The Need for Love
by Dr. Harold Sala
“But God demonstrates his own love for us in this: While we were still sinners, Christ died for us.” -Romans 5:8
Our need to be loved was put there by God Himself, and it was He who also made provision for that great need to be met in our families. Do you remember the familiar words of the Apostle Paul to the Corinthians, “And now abide faith, hope, love but the greatest of these is love”?
No matter how great the need for love, it seems that our capacity really to love each other has been seriously diminished in the world of quick fixes and fractured, broken relationships.
Have you ever asked yourself, “What has happened to our ability to love?” Has it been gassed by the pernicious fumes that have polluted our environment? Or has it simply been pushed aside by our selfish desire for gratification? Have we so confused love with sex that we no longer understand what it is? I asked myself that question as I picked up the paper and read of a three year old who was seriously injured in an automobile accident.
The three year old was paralyzed from the neck down, but what was more distressing was the fact that his mother told reporters she did not intend to visit the boy in the hospital, because she no longer wanted to be bothered with a crippled son. But there is a good ending to this story. Dr. Gary Gieseke, the neurosurgeon who treated the boy, told his wife about the three year old boy who had no visitors in the hospital. That was when she started visiting the little fellow every afternoon, and eventually fell in love with him. The doctor and his wife finally adopted the boy and gave him the love that he needed.

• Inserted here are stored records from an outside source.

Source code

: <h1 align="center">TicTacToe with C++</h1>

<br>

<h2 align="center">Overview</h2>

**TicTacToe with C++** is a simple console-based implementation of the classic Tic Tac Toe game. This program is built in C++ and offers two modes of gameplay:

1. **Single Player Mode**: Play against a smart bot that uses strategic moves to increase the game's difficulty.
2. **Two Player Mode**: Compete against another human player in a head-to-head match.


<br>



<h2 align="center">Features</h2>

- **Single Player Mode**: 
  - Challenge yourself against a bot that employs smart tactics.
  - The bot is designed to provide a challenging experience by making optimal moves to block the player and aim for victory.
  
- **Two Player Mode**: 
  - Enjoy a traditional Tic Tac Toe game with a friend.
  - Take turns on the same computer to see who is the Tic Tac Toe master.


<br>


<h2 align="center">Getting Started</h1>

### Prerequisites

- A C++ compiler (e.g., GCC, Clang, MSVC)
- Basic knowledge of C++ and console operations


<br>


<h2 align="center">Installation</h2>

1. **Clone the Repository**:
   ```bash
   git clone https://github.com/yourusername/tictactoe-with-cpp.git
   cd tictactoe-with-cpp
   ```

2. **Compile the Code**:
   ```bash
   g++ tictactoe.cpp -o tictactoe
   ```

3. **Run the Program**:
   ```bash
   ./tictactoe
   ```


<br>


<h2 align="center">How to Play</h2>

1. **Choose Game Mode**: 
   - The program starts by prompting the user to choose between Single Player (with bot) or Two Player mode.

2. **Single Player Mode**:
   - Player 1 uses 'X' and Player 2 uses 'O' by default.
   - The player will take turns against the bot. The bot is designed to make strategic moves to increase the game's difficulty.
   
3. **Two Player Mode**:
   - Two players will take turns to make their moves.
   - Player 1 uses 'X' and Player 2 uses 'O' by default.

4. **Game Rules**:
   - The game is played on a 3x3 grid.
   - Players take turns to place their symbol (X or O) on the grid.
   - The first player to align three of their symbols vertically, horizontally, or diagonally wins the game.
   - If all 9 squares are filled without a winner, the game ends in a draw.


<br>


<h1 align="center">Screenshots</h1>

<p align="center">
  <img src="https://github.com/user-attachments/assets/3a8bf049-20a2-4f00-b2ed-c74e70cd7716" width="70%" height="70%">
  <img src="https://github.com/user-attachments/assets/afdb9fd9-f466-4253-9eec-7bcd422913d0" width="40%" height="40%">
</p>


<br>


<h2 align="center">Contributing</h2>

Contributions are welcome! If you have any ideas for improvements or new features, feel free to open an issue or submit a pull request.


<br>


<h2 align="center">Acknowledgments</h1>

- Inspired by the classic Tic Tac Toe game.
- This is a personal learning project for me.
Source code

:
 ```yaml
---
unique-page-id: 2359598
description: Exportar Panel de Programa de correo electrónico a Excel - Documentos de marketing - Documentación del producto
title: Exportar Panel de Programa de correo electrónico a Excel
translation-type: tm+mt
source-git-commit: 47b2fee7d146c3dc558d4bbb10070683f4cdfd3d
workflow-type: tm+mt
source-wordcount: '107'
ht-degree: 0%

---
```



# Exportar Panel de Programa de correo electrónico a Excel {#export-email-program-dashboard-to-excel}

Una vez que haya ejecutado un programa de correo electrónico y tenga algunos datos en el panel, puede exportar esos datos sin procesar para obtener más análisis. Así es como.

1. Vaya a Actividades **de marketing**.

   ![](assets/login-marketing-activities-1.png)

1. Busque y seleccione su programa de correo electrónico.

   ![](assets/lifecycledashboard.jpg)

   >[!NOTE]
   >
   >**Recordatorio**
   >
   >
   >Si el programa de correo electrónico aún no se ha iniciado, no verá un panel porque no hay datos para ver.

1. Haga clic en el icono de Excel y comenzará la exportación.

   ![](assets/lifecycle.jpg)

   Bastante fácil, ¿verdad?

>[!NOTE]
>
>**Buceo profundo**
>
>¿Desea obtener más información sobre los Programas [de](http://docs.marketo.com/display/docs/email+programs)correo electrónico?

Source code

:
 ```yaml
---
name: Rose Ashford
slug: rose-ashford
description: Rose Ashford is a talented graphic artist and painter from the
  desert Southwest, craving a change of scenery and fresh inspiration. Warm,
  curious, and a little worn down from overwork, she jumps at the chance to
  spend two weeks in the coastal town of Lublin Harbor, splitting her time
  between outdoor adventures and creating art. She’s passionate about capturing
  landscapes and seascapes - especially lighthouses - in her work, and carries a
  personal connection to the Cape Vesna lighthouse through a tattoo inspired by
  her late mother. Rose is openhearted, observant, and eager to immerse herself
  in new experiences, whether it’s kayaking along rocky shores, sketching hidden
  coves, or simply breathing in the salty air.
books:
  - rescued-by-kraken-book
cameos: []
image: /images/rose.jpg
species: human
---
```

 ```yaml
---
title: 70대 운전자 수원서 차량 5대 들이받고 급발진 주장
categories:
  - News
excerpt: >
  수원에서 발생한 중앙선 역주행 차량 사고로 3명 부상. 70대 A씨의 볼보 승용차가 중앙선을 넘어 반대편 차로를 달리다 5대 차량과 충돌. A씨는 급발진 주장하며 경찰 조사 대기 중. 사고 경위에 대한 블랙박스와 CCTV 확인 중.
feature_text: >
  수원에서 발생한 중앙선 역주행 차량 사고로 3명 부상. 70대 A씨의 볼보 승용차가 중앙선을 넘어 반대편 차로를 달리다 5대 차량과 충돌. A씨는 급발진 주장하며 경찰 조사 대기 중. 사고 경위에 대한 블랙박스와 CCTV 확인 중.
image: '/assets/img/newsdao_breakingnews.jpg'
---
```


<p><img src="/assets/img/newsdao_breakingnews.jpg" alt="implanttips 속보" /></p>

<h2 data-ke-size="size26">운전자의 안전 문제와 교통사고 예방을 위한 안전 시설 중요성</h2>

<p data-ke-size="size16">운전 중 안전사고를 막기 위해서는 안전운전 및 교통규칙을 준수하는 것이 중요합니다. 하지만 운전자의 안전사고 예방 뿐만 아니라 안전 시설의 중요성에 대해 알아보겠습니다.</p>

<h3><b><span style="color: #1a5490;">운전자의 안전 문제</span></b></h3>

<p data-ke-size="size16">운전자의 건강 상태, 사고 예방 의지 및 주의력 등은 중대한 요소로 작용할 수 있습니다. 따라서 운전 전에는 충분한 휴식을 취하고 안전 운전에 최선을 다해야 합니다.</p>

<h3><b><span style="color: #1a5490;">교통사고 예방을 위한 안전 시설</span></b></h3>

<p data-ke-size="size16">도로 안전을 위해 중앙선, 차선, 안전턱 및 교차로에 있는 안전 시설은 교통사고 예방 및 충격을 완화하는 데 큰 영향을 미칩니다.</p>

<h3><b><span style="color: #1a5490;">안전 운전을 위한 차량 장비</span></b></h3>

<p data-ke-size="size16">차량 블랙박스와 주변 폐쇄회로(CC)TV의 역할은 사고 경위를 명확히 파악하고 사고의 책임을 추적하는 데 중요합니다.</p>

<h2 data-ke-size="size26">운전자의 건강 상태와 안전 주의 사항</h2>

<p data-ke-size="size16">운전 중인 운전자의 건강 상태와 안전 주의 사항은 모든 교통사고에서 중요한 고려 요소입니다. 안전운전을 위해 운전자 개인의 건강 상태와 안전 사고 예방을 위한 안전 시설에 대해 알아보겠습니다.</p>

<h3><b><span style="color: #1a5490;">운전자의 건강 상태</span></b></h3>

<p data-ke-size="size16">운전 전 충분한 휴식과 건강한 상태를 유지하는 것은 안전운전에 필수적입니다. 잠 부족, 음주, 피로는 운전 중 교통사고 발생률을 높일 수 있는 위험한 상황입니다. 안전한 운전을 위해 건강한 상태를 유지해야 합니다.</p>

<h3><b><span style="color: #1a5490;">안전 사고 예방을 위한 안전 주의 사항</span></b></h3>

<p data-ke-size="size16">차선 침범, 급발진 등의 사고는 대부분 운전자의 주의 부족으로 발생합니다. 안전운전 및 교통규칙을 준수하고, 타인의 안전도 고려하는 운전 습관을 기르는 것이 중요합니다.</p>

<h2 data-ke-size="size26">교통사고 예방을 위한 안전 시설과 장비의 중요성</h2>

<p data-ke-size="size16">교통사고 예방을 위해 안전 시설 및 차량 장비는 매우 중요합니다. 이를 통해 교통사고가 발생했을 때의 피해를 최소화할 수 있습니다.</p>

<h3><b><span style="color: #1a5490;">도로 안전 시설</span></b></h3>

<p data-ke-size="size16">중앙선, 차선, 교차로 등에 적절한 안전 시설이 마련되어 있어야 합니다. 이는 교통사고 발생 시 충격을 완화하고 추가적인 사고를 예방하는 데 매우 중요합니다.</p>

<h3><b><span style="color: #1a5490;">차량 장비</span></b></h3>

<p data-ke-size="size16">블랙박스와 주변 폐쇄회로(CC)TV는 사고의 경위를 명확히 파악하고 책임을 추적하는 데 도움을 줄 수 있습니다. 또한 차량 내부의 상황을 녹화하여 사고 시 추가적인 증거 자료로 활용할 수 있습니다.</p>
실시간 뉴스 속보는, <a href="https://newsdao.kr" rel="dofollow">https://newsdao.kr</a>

But countless thousands of children are crippled emotionally and psychologically by a lack of parental love. Talk to a counselor in a juvenile detention home or prison, and you will discover that almost all the juvenile offenders have at least one thing in common they came from a home where love was missing. The home is the great classroom where a child first learns what love is by responding to it as an infant. As a child, he observes it in the lives of his parents and in his own way begins to practice it.
But what of the parent who honestly confesses to have no love for a child? We hear a lot about parents who have no love for each other. But is it not natural for a mother to love her child? Before you answer that, think for a moment. First, it is perfectly normal for every parent to have days when God’s precious jewels are only semi precious. It may be one of those days when you are tired and your nerves are on edge.
Every time you try to get your face washed, a three year old bangs on the door loud enough to wake the dead. You hear a little voice say “Mommy, mommy” every thirty seconds for most of your waking day. In an unguarded moment you may think, “I just cannot stand my kids. I would do anything to get away from them.” And I think that every mother has that need periodically, but does mean that you don’t love your child? Not for a moment!
Yet there are parents who really have no love for their children. The father who put cyanide pellets in fruit and gave it to his children one Halloween so he could collect their life insurance, while making it appear that someone else had given them the deadly apples, is a man who has no love for his children. There are people who have lost their love for each other and their children, because their hearts are hardened and they have lost their capacity to love.
When you allow God to touch your life, one of the first results is a new capacity to let love flow through us. It’s the only solution to a tough issue.